DIRECTIONS | Pull every line holding the word "range" out of the data and copy it.

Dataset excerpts
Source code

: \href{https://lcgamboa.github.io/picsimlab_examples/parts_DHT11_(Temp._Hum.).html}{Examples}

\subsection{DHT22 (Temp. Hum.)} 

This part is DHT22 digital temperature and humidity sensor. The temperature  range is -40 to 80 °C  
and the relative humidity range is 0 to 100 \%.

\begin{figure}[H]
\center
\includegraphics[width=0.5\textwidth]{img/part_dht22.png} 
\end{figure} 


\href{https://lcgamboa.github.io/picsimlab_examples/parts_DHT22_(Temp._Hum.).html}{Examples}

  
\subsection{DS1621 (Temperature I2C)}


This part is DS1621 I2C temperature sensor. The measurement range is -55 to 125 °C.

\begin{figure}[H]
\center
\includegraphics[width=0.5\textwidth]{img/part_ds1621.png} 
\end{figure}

TASK RESULT |
This part is DHT22 digital temperature and humidity sensor. The temperature  range is -40 to 80 °C  
and the relative humidity range is 0 to 100 \%.
This part is DS1621 I2C temperature sensor. The measurement range is -55 to 125 °C.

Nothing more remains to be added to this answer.